» TASK TO CARRY OUT
Report how many lines in the data below hold "suspicion", with no other words.

» DATA PROVIDED
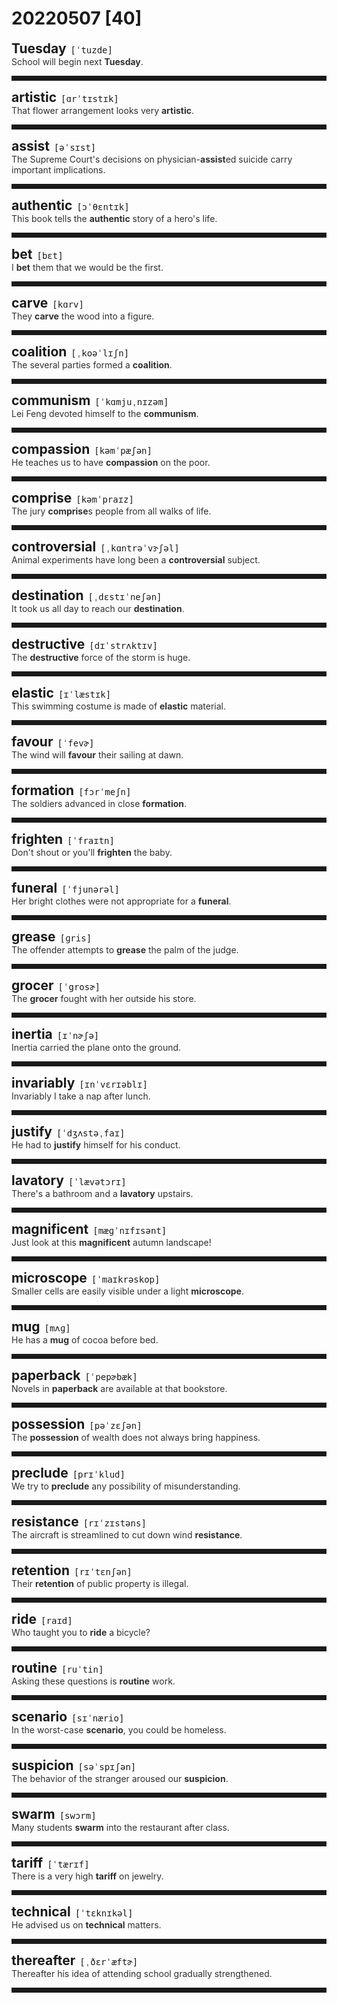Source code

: <style>
/*不显示details的三角符号*/
details > summary::marker {
    display: none;
    content: none;
}
/*去掉外边框*/
details summary{
    outline:none;
    cursor:pointer;/*鼠标放上去之后变成手型*/
}
/*去掉前面默认的小黑三角*/
details summary::-webkit-details-marker{
    display:none; 
}
</style>
# 20220507 [40]  

<div style="display: flex;align-items: baseline;">
    <h2 style="margin-bottom: 0;margin-top: 0">Tuesday</h2>
    <p style="padding:0 .5em; margin: 0;font-family: monospace;">[ˈtuzde]</p>
    <p class="interpretation_50438" style="display:none ;padding:0 .5em; margin: 0; white-space: nowrap;overflow: hidden;text-overflow: ellipsis;">n. 星期二</p>
</div>
<details class="details_50438">
    <summary style="color: #303030;">School will begin next <strong>Tuesday</strong>.</summary>
    下星期二将要开学。
</details>
<hr style="padding-bottom: 0.5em;" />


<div style="display: flex;align-items: baseline;">
    <h2 style="margin-bottom: 0;margin-top: 0">artistic</h2>
    <p style="padding:0 .5em; margin: 0;font-family: monospace;">[ɑrˈtɪstɪk]</p>
    <p class="interpretation_50438" style="display:none ;padding:0 .5em; margin: 0; white-space: nowrap;overflow: hidden;text-overflow: ellipsis;">adj. 艺术的</p>
</div>
<details class="details_50438">
    <summary style="color: #303030;">That flower arrangement looks very <strong>artistic</strong>.</summary>
    那样插花看上去很有艺术性。
</details>
<hr style="padding-bottom: 0.5em;" />


<div style="display: flex;align-items: baseline;">
    <h2 style="margin-bottom: 0;margin-top: 0">assist</h2>
    <p style="padding:0 .5em; margin: 0;font-family: monospace;">[əˈsɪst]</p>
    <p class="interpretation_50438" style="display:none ;padding:0 .5em; margin: 0; white-space: nowrap;overflow: hidden;text-overflow: ellipsis;">v. 帮助；援助；协助</p>
</div>
<details class="details_50438">
    <summary style="color: #303030;">The Supreme Court's decisions on physician-<strong>assist</strong>ed suicide carry important implications.</summary>
    最高法院关于医生协助自杀的判决具有重要的意义。
</details>
<hr style="padding-bottom: 0.5em;" />


<div style="display: flex;align-items: baseline;">
    <h2 style="margin-bottom: 0;margin-top: 0">authentic</h2>
    <p style="padding:0 .5em; margin: 0;font-family: monospace;">[ɔˈθɛntɪk]</p>
    <p class="interpretation_50438" style="display:none ;padding:0 .5em; margin: 0; white-space: nowrap;overflow: hidden;text-overflow: ellipsis;">adj. 真正的；真实的；真迹的</p>
</div>
<details class="details_50438">
    <summary style="color: #303030;">This book tells the <strong>authentic</strong> story of a hero's life.</summary>
    这本书说的是一个英雄的生平的真实故事。
</details>
<hr style="padding-bottom: 0.5em;" />


<div style="display: flex;align-items: baseline;">
    <h2 style="margin-bottom: 0;margin-top: 0">bet</h2>
    <p style="padding:0 .5em; margin: 0;font-family: monospace;">[bɛt]</p>
    <p class="interpretation_50438" style="display:none ;padding:0 .5em; margin: 0; white-space: nowrap;overflow: hidden;text-overflow: ellipsis;">n. 打赌；赌注
v. 打赌；敢说</p>
</div>
<details class="details_50438">
    <summary style="color: #303030;">I <strong>bet</strong> them that we would be the first.</summary>
    我跟他们打赌我们会得第一。
</details>
<hr style="padding-bottom: 0.5em;" />


<div style="display: flex;align-items: baseline;">
    <h2 style="margin-bottom: 0;margin-top: 0">carve</h2>
    <p style="padding:0 .5em; margin: 0;font-family: monospace;">[kɑrv]</p>
    <p class="interpretation_50438" style="display:none ;padding:0 .5em; margin: 0; white-space: nowrap;overflow: hidden;text-overflow: ellipsis;">v. 雕刻；切开</p>
</div>
<details class="details_50438">
    <summary style="color: #303030;">They <strong>carve</strong> the wood into a figure.</summary>
    他们把木头雕刻成像。
</details>
<hr style="padding-bottom: 0.5em;" />


<div style="display: flex;align-items: baseline;">
    <h2 style="margin-bottom: 0;margin-top: 0">coalition</h2>
    <p style="padding:0 .5em; margin: 0;font-family: monospace;">[ˌkoəˈlɪʃn]</p>
    <p class="interpretation_50438" style="display:none ;padding:0 .5em; margin: 0; white-space: nowrap;overflow: hidden;text-overflow: ellipsis;">n. 结合；联合；联盟</p>
</div>
<details class="details_50438">
    <summary style="color: #303030;">The several parties formed a <strong>coalition</strong>.</summary>
    这几个政党组成了联盟。
</details>
<hr style="padding-bottom: 0.5em;" />


<div style="display: flex;align-items: baseline;">
    <h2 style="margin-bottom: 0;margin-top: 0">communism</h2>
    <p style="padding:0 .5em; margin: 0;font-family: monospace;">[ˈkɑmjuˌnɪzəm]</p>
    <p class="interpretation_50438" style="display:none ;padding:0 .5em; margin: 0; white-space: nowrap;overflow: hidden;text-overflow: ellipsis;">n. 共产主义</p>
</div>
<details class="details_50438">
    <summary style="color: #303030;">Lei Feng devoted himself to the <strong>communism</strong>.</summary>
    雷锋把一生献给了共产主义。
</details>
<hr style="padding-bottom: 0.5em;" />


<div style="display: flex;align-items: baseline;">
    <h2 style="margin-bottom: 0;margin-top: 0">compassion</h2>
    <p style="padding:0 .5em; margin: 0;font-family: monospace;">[kəmˈpæʃən]</p>
    <p class="interpretation_50438" style="display:none ;padding:0 .5em; margin: 0; white-space: nowrap;overflow: hidden;text-overflow: ellipsis;">n. 同情；怜悯</p>
</div>
<details class="details_50438">
    <summary style="color: #303030;">He teaches us to have <strong>compassion</strong> on the poor.</summary>
    他教导我们对穷人应有怜悯心。
</details>
<hr style="padding-bottom: 0.5em;" />


<div style="display: flex;align-items: baseline;">
    <h2 style="margin-bottom: 0;margin-top: 0">comprise</h2>
    <p style="padding:0 .5em; margin: 0;font-family: monospace;">[kəmˈpraɪz]</p>
    <p class="interpretation_50438" style="display:none ;padding:0 .5em; margin: 0; white-space: nowrap;overflow: hidden;text-overflow: ellipsis;">v. 包括；包含；构成；由…组成</p>
</div>
<details class="details_50438">
    <summary style="color: #303030;">The jury <strong>comprise</strong>s people from all walks of life.</summary>
    陪审团包含了来自各行各业的人士。
</details>
<hr style="padding-bottom: 0.5em;" />


<div style="display: flex;align-items: baseline;">
    <h2 style="margin-bottom: 0;margin-top: 0">controversial</h2>
    <p style="padding:0 .5em; margin: 0;font-family: monospace;">[ˌkɑntrəˈvɝʃəl]</p>
    <p class="interpretation_50438" style="display:none ;padding:0 .5em; margin: 0; white-space: nowrap;overflow: hidden;text-overflow: ellipsis;">adj. 有争议的</p>
</div>
<details class="details_50438">
    <summary style="color: #303030;">Animal experiments have long been a <strong>controversial</strong> subject.</summary>
    很久以来，动物实验都是一个备受争议的话题。
</details>
<hr style="padding-bottom: 0.5em;" />


<div style="display: flex;align-items: baseline;">
    <h2 style="margin-bottom: 0;margin-top: 0">destination</h2>
    <p style="padding:0 .5em; margin: 0;font-family: monospace;">[ˌdɛstɪˈneʃən]</p>
    <p class="interpretation_50438" style="display:none ;padding:0 .5em; margin: 0; white-space: nowrap;overflow: hidden;text-overflow: ellipsis;">n. 目的地；终点</p>
</div>
<details class="details_50438">
    <summary style="color: #303030;">It took us all day to reach our <strong>destination</strong>.</summary>
    我们花了一整天才到达目的地。
</details>
<hr style="padding-bottom: 0.5em;" />


<div style="display: flex;align-items: baseline;">
    <h2 style="margin-bottom: 0;margin-top: 0">destructive</h2>
    <p style="padding:0 .5em; margin: 0;font-family: monospace;">[dɪˈstrʌktɪv]</p>
    <p class="interpretation_50438" style="display:none ;padding:0 .5em; margin: 0; white-space: nowrap;overflow: hidden;text-overflow: ellipsis;">adj. 破坏的；毁灭性的</p>
</div>
<details class="details_50438">
    <summary style="color: #303030;">The <strong>destructive</strong> force of the storm is huge.</summary>
    暴风雨的破坏力是巨大的。
</details>
<hr style="padding-bottom: 0.5em;" />


<div style="display: flex;align-items: baseline;">
    <h2 style="margin-bottom: 0;margin-top: 0">elastic</h2>
    <p style="padding:0 .5em; margin: 0;font-family: monospace;">[ɪˈlæstɪk]</p>
    <p class="interpretation_50438" style="display:none ;padding:0 .5em; margin: 0; white-space: nowrap;overflow: hidden;text-overflow: ellipsis;">adj. 有弹性的；灵活的</p>
</div>
<details class="details_50438">
    <summary style="color: #303030;">This swimming costume is made of <strong>elastic</strong> material.</summary>
    这件游泳衣是由弹性材料做成的。
</details>
<hr style="padding-bottom: 0.5em;" />


<div style="display: flex;align-items: baseline;">
    <h2 style="margin-bottom: 0;margin-top: 0">favour</h2>
    <p style="padding:0 .5em; margin: 0;font-family: monospace;">[ˈfevɚ]</p>
    <p class="interpretation_50438" style="display:none ;padding:0 .5em; margin: 0; white-space: nowrap;overflow: hidden;text-overflow: ellipsis;">n. 喜爱；赞同
v. 赞成；有利于；偏爱</p>
</div>
<details class="details_50438">
    <summary style="color: #303030;">The wind will <strong>favour</strong> their sailing at dawn.</summary>
    这风将利于他们在黎明时航行。
</details>
<hr style="padding-bottom: 0.5em;" />


<div style="display: flex;align-items: baseline;">
    <h2 style="margin-bottom: 0;margin-top: 0">formation</h2>
    <p style="padding:0 .5em; margin: 0;font-family: monospace;">[fɔrˈmeʃn]</p>
    <p class="interpretation_50438" style="display:none ;padding:0 .5em; margin: 0; white-space: nowrap;overflow: hidden;text-overflow: ellipsis;">n. 形成；队形</p>
</div>
<details class="details_50438">
    <summary style="color: #303030;">The soldiers advanced in close <strong>formation</strong>.</summary>
    士兵排成密集队形前进。
</details>
<hr style="padding-bottom: 0.5em;" />


<div style="display: flex;align-items: baseline;">
    <h2 style="margin-bottom: 0;margin-top: 0">frighten</h2>
    <p style="padding:0 .5em; margin: 0;font-family: monospace;">[ˈfraɪtn]</p>
    <p class="interpretation_50438" style="display:none ;padding:0 .5em; margin: 0; white-space: nowrap;overflow: hidden;text-overflow: ellipsis;">v. 使惊吓；使惊恐</p>
</div>
<details class="details_50438">
    <summary style="color: #303030;">Don't shout or you'll <strong>frighten</strong> the baby.</summary>
    别大声嚷，你会吓着孩子的。
</details>
<hr style="padding-bottom: 0.5em;" />


<div style="display: flex;align-items: baseline;">
    <h2 style="margin-bottom: 0;margin-top: 0">funeral</h2>
    <p style="padding:0 .5em; margin: 0;font-family: monospace;">[ˈfjunərəl]</p>
    <p class="interpretation_50438" style="display:none ;padding:0 .5em; margin: 0; white-space: nowrap;overflow: hidden;text-overflow: ellipsis;">n. 葬礼</p>
</div>
<details class="details_50438">
    <summary style="color: #303030;">Her bright clothes were not appropriate for a <strong>funeral</strong>.</summary>
    她那身鲜艳的衣服不适合参加葬礼。
</details>
<hr style="padding-bottom: 0.5em;" />


<div style="display: flex;align-items: baseline;">
    <h2 style="margin-bottom: 0;margin-top: 0">grease</h2>
    <p style="padding:0 .5em; margin: 0;font-family: monospace;">[ɡris]</p>
    <p class="interpretation_50438" style="display:none ;padding:0 .5em; margin: 0; white-space: nowrap;overflow: hidden;text-overflow: ellipsis;">n. 油脂；润滑油；动物油脂；贿赂
v. 给…加润滑油；涂油脂于；贿赂</p>
</div>
<details class="details_50438">
    <summary style="color: #303030;">The offender attempts to <strong>grease</strong> the palm of the judge.</summary>
    罪犯企图贿赂法官。
</details>
<hr style="padding-bottom: 0.5em;" />


<div style="display: flex;align-items: baseline;">
    <h2 style="margin-bottom: 0;margin-top: 0">grocer</h2>
    <p style="padding:0 .5em; margin: 0;font-family: monospace;">[ˈgrosɚ]</p>
    <p class="interpretation_50438" style="display:none ;padding:0 .5em; margin: 0; white-space: nowrap;overflow: hidden;text-overflow: ellipsis;">n. 食品杂货商；食品杂货店</p>
</div>
<details class="details_50438">
    <summary style="color: #303030;">The <strong>grocer</strong> fought with her outside his store.</summary>
    杂货店老板在店外和她打了起来。
</details>
<hr style="padding-bottom: 0.5em;" />


<div style="display: flex;align-items: baseline;">
    <h2 style="margin-bottom: 0;margin-top: 0">inertia</h2>
    <p style="padding:0 .5em; margin: 0;font-family: monospace;">[ɪˈnɚʃə]</p>
    <p class="interpretation_50438" style="display:none ;padding:0 .5em; margin: 0; white-space: nowrap;overflow: hidden;text-overflow: ellipsis;">n. 惯性；惰性</p>
</div>
<details class="details_50438">
    <summary style="color: #303030;">Inertia carried the plane onto the ground.</summary>
    飞机靠惯性着陆。
</details>
<hr style="padding-bottom: 0.5em;" />


<div style="display: flex;align-items: baseline;">
    <h2 style="margin-bottom: 0;margin-top: 0">invariably</h2>
    <p style="padding:0 .5em; margin: 0;font-family: monospace;">[ɪnˈvɛrɪəblɪ]</p>
    <p class="interpretation_50438" style="display:none ;padding:0 .5em; margin: 0; white-space: nowrap;overflow: hidden;text-overflow: ellipsis;">adv. 不变地；总是</p>
</div>
<details class="details_50438">
    <summary style="color: #303030;">Invariably I take a nap after lunch.</summary>
    午饭后，我总是睡个午觉。
</details>
<hr style="padding-bottom: 0.5em;" />


<div style="display: flex;align-items: baseline;">
    <h2 style="margin-bottom: 0;margin-top: 0">justify</h2>
    <p style="padding:0 .5em; margin: 0;font-family: monospace;">[ˈdʒʌstəˌfaɪ]</p>
    <p class="interpretation_50438" style="display:none ;padding:0 .5em; margin: 0; white-space: nowrap;overflow: hidden;text-overflow: ellipsis;">v. 替...辩护；证明...正当</p>
</div>
<details class="details_50438">
    <summary style="color: #303030;">He had to <strong>justify</strong> himself for his conduct.</summary>
    他不得不为自己的行为辩白。
</details>
<hr style="padding-bottom: 0.5em;" />


<div style="display: flex;align-items: baseline;">
    <h2 style="margin-bottom: 0;margin-top: 0">lavatory</h2>
    <p style="padding:0 .5em; margin: 0;font-family: monospace;">[ˈlævətɔrɪ]</p>
    <p class="interpretation_50438" style="display:none ;padding:0 .5em; margin: 0; white-space: nowrap;overflow: hidden;text-overflow: ellipsis;">n. 盥洗室；厕所</p>
</div>
<details class="details_50438">
    <summary style="color: #303030;">There's a bathroom and a <strong>lavatory</strong> upstairs.</summary>
    楼上有浴室和卫生间。
</details>
<hr style="padding-bottom: 0.5em;" />


<div style="display: flex;align-items: baseline;">
    <h2 style="margin-bottom: 0;margin-top: 0">magnificent</h2>
    <p style="padding:0 .5em; margin: 0;font-family: monospace;">[mæɡˈnɪfɪsənt]</p>
    <p class="interpretation_50438" style="display:none ;padding:0 .5em; margin: 0; white-space: nowrap;overflow: hidden;text-overflow: ellipsis;">adj. 壮丽的；宏伟的；华丽的</p>
</div>
<details class="details_50438">
    <summary style="color: #303030;">Just look at this <strong>magnificent</strong> autumn landscape!</summary>
    看看这壮丽的秋景吧！
</details>
<hr style="padding-bottom: 0.5em;" />


<div style="display: flex;align-items: baseline;">
    <h2 style="margin-bottom: 0;margin-top: 0">microscope</h2>
    <p style="padding:0 .5em; margin: 0;font-family: monospace;">[ˈmaɪkrəskop]</p>
    <p class="interpretation_50438" style="display:none ;padding:0 .5em; margin: 0; white-space: nowrap;overflow: hidden;text-overflow: ellipsis;">n. 显微镜</p>
</div>
<details class="details_50438">
    <summary style="color: #303030;">Smaller cells are easily visible under a light <strong>microscope</strong>.</summary>
    更小的细胞在光学显微镜下容易看到。
</details>
<hr style="padding-bottom: 0.5em;" />


<div style="display: flex;align-items: baseline;">
    <h2 style="margin-bottom: 0;margin-top: 0">mug</h2>
    <p style="padding:0 .5em; margin: 0;font-family: monospace;">[mʌɡ]</p>
    <p class="interpretation_50438" style="display:none ;padding:0 .5em; margin: 0; white-space: nowrap;overflow: hidden;text-overflow: ellipsis;">n. （有柄的）大杯
v. 对…行凶抢劫</p>
</div>
<details class="details_50438">
    <summary style="color: #303030;">He has a <strong>mug</strong> of cocoa before bed.</summary>
    他临睡前喝一大杯可可。
</details>
<hr style="padding-bottom: 0.5em;" />


<div style="display: flex;align-items: baseline;">
    <h2 style="margin-bottom: 0;margin-top: 0">paperback</h2>
    <p style="padding:0 .5em; margin: 0;font-family: monospace;">[ˈpepɚbæk]</p>
    <p class="interpretation_50438" style="display:none ;padding:0 .5em; margin: 0; white-space: nowrap;overflow: hidden;text-overflow: ellipsis;">n. 平装书；平装本</p>
</div>
<details class="details_50438">
    <summary style="color: #303030;">Novels in <strong>paperback</strong> are available at that bookstore.</summary>
    平装本小说在那家书店有售。
</details>
<hr style="padding-bottom: 0.5em;" />


<div style="display: flex;align-items: baseline;">
    <h2 style="margin-bottom: 0;margin-top: 0">possession</h2>
    <p style="padding:0 .5em; margin: 0;font-family: monospace;">[pəˈzɛʃən]</p>
    <p class="interpretation_50438" style="display:none ;padding:0 .5em; margin: 0; white-space: nowrap;overflow: hidden;text-overflow: ellipsis;">n. 拥有；财产</p>
</div>
<details class="details_50438">
    <summary style="color: #303030;">The <strong>possession</strong> of wealth does not always bring happiness.</summary>
    拥有财富并不总是带来幸福。
</details>
<hr style="padding-bottom: 0.5em;" />


<div style="display: flex;align-items: baseline;">
    <h2 style="margin-bottom: 0;margin-top: 0">preclude</h2>
    <p style="padding:0 .5em; margin: 0;font-family: monospace;">[prɪˈklud]</p>
    <p class="interpretation_50438" style="display:none ;padding:0 .5em; margin: 0; white-space: nowrap;overflow: hidden;text-overflow: ellipsis;">v. 阻止；排除</p>
</div>
<details class="details_50438">
    <summary style="color: #303030;">We try to <strong>preclude</strong> any possibility of misunderstanding.</summary>
    我们努力排除任何误解的可能性。
</details>
<hr style="padding-bottom: 0.5em;" />


<div style="display: flex;align-items: baseline;">
    <h2 style="margin-bottom: 0;margin-top: 0">resistance</h2>
    <p style="padding:0 .5em; margin: 0;font-family: monospace;">[rɪˈzɪstəns]</p>
    <p class="interpretation_50438" style="display:none ;padding:0 .5em; margin: 0; white-space: nowrap;overflow: hidden;text-overflow: ellipsis;">n. 阻力；抵抗</p>
</div>
<details class="details_50438">
    <summary style="color: #303030;">The aircraft is streamlined to cut down wind <strong>resistance</strong>.</summary>
    飞机设计成流线型以减小风的阻力。
</details>
<hr style="padding-bottom: 0.5em;" />


<div style="display: flex;align-items: baseline;">
    <h2 style="margin-bottom: 0;margin-top: 0">retention</h2>
    <p style="padding:0 .5em; margin: 0;font-family: monospace;">[rɪˈtɛnʃən]</p>
    <p class="interpretation_50438" style="display:none ;padding:0 .5em; margin: 0; white-space: nowrap;overflow: hidden;text-overflow: ellipsis;">n. 保留；保持；保持物；记忆力</p>
</div>
<details class="details_50438">
    <summary style="color: #303030;">Their <strong>retention</strong> of public property is illegal.</summary>
    他们对公共财产持有的产权是不合法的。
</details>
<hr style="padding-bottom: 0.5em;" />


<div style="display: flex;align-items: baseline;">
    <h2 style="margin-bottom: 0;margin-top: 0">ride</h2>
    <p style="padding:0 .5em; margin: 0;font-family: monospace;">[raɪd]</p>
    <p class="interpretation_50438" style="display:none ;padding:0 .5em; margin: 0; white-space: nowrap;overflow: hidden;text-overflow: ellipsis;">v. 骑；乘坐
n. 骑；乘坐</p>
</div>
<details class="details_50438">
    <summary style="color: #303030;">Who taught you to <strong>ride</strong> a bicycle?</summary>
    谁教你骑自行车的？
</details>
<hr style="padding-bottom: 0.5em;" />


<div style="display: flex;align-items: baseline;">
    <h2 style="margin-bottom: 0;margin-top: 0">routine</h2>
    <p style="padding:0 .5em; margin: 0;font-family: monospace;">[ruˈtin]</p>
    <p class="interpretation_50438" style="display:none ;padding:0 .5em; margin: 0; white-space: nowrap;overflow: hidden;text-overflow: ellipsis;">n. 常规；例行公事
adj. 常规的；例行公事的</p>
</div>
<details class="details_50438">
    <summary style="color: #303030;">Asking these questions is <strong>routine</strong> work.</summary>
    问这些问题是例行公事。
</details>
<hr style="padding-bottom: 0.5em;" />


<div style="display: flex;align-items: baseline;">
    <h2 style="margin-bottom: 0;margin-top: 0">scenario</h2>
    <p style="padding:0 .5em; margin: 0;font-family: monospace;">[sɪˈnærio]</p>
    <p class="interpretation_50438" style="display:none ;padding:0 .5em; margin: 0; white-space: nowrap;overflow: hidden;text-overflow: ellipsis;">n. 设想；可能发生的情况；情节梗概</p>
</div>
<details class="details_50438">
    <summary style="color: #303030;">In the worst-case <strong>scenario</strong>, you could be homeless.</summary>
    最坏的情况是你可能会无家可归。
</details>
<hr style="padding-bottom: 0.5em;" />


<div style="display: flex;align-items: baseline;">
    <h2 style="margin-bottom: 0;margin-top: 0">suspicion</h2>
    <p style="padding:0 .5em; margin: 0;font-family: monospace;">[səˈspɪʃən]</p>
    <p class="interpretation_50438" style="display:none ;padding:0 .5em; margin: 0; white-space: nowrap;overflow: hidden;text-overflow: ellipsis;">n. 怀疑；猜疑</p>
</div>
<details class="details_50438">
    <summary style="color: #303030;">The behavior of the stranger aroused our <strong>suspicion</strong>.</summary>
    那个陌生人的行为引起了我们的怀疑。
</details>
<hr style="padding-bottom: 0.5em;" />


<div style="display: flex;align-items: baseline;">
    <h2 style="margin-bottom: 0;margin-top: 0">swarm</h2>
    <p style="padding:0 .5em; margin: 0;font-family: monospace;">[swɔrm]</p>
    <p class="interpretation_50438" style="display:none ;padding:0 .5em; margin: 0; white-space: nowrap;overflow: hidden;text-overflow: ellipsis;">n. 群；蜂群
v. 云集；充满</p>
</div>
<details class="details_50438">
    <summary style="color: #303030;">Many students <strong>swarm</strong> into the restaurant after class.</summary>
    放学后，很多学生涌进餐馆。
</details>
<hr style="padding-bottom: 0.5em;" />


<div style="display: flex;align-items: baseline;">
    <h2 style="margin-bottom: 0;margin-top: 0">tariff</h2>
    <p style="padding:0 .5em; margin: 0;font-family: monospace;">[ˈtærɪf]</p>
    <p class="interpretation_50438" style="display:none ;padding:0 .5em; margin: 0; white-space: nowrap;overflow: hidden;text-overflow: ellipsis;">n. 关税；税率；（旅馆、饭店等的）价目表</p>
</div>
<details class="details_50438">
    <summary style="color: #303030;">There is a very high <strong>tariff</strong> on jewelry.</summary>
    宝石的税率很高。
</details>
<hr style="padding-bottom: 0.5em;" />


<div style="display: flex;align-items: baseline;">
    <h2 style="margin-bottom: 0;margin-top: 0">technical</h2>
    <p style="padding:0 .5em; margin: 0;font-family: monospace;">[ˈtɛknɪkəl]</p>
    <p class="interpretation_50438" style="display:none ;padding:0 .5em; margin: 0; white-space: nowrap;overflow: hidden;text-overflow: ellipsis;">adj. 技术的；专业的；工艺的</p>
</div>
<details class="details_50438">
    <summary style="color: #303030;">He advised us on <strong>technical</strong> matters.</summary>
    在技术问题上，他给我们提供了指导。
</details>
<hr style="padding-bottom: 0.5em;" />


<div style="display: flex;align-items: baseline;">
    <h2 style="margin-bottom: 0;margin-top: 0">thereafter</h2>
    <p style="padding:0 .5em; margin: 0;font-family: monospace;">[ˌðɛrˈæftɚ]</p>
    <p class="interpretation_50438" style="display:none ;padding:0 .5em; margin: 0; white-space: nowrap;overflow: hidden;text-overflow: ellipsis;">adv. 其后；此后；后来</p>
</div>
<details class="details_50438">
    <summary style="color: #303030;">Thereafter his idea of attending school gradually strengthened.</summary>
    其后他求学的信念逐渐增强。
</details>
<hr style="padding-bottom: 0.5em;" />

<script>
const details = document.querySelectorAll('.details_50438');
const translates = document.querySelectorAll('.interpretation_50438');

details.forEach((item, index) => item.addEventListener('toggle', () => {
    if (item.open) {
        translates[index].style.display = 'block';
    } else translates[index].style.display = 'none';
}));
</script>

» REPLY TO THE TASK
2